-- Exercise requirements --
Below are entries; count the lines containing the string "information". The answer is that number alone.

Collected data
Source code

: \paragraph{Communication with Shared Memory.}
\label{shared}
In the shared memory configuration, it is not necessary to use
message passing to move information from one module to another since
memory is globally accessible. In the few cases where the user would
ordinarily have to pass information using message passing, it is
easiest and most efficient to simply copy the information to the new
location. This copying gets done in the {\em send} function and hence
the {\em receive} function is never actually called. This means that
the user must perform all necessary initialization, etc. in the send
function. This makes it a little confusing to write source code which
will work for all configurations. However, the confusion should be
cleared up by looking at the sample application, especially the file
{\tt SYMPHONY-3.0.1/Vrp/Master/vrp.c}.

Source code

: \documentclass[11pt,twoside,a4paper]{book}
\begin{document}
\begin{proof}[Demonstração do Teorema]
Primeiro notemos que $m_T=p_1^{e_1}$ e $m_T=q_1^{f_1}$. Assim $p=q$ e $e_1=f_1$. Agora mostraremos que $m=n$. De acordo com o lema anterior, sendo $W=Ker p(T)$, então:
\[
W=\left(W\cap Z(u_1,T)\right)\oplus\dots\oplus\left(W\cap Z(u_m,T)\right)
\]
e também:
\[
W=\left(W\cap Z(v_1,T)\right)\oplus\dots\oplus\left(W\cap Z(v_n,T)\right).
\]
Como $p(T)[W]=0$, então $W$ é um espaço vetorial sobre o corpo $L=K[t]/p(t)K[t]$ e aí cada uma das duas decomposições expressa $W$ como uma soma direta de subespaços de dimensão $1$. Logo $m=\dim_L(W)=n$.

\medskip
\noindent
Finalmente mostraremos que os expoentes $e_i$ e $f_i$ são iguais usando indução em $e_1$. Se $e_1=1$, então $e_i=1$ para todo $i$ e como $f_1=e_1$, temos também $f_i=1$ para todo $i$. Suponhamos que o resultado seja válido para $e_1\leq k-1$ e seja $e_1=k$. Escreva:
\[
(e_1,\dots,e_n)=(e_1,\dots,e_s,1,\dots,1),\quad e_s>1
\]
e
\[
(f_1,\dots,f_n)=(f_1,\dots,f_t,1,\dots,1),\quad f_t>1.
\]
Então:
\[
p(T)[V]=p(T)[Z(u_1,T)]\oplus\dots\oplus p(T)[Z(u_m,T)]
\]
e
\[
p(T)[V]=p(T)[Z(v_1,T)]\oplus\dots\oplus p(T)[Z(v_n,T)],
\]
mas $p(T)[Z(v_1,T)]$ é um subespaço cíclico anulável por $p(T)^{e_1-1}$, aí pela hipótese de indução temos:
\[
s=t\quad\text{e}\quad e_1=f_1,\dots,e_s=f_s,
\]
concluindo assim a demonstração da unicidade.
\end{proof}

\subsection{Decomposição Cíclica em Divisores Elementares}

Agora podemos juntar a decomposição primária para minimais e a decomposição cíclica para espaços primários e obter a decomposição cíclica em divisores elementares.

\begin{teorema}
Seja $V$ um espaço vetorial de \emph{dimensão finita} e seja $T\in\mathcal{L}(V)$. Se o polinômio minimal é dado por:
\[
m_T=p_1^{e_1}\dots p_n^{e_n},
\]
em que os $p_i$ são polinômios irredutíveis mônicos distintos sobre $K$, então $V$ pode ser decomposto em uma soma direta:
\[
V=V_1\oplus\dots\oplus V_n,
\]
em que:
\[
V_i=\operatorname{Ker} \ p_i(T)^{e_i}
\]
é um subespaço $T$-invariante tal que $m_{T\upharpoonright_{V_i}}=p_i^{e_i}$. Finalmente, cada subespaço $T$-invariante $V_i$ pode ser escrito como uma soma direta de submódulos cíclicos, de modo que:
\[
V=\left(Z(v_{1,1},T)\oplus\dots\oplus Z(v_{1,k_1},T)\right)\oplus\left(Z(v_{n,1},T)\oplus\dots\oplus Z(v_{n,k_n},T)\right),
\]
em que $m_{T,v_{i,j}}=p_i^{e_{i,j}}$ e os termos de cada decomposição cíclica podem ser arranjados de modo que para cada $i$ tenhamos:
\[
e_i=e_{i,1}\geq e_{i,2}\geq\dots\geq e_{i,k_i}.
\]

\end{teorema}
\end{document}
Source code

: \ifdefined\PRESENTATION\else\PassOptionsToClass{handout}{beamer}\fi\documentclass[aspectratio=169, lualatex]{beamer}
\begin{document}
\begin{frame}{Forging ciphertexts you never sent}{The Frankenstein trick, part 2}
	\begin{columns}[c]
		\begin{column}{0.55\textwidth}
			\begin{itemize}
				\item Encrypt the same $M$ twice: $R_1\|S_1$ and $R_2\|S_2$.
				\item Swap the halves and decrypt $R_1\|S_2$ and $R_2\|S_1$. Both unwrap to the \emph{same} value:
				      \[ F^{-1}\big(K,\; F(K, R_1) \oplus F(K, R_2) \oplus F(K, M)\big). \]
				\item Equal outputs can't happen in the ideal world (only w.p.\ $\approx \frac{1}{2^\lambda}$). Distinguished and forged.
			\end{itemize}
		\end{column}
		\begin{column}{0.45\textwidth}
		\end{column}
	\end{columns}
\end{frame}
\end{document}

-- Reply --
3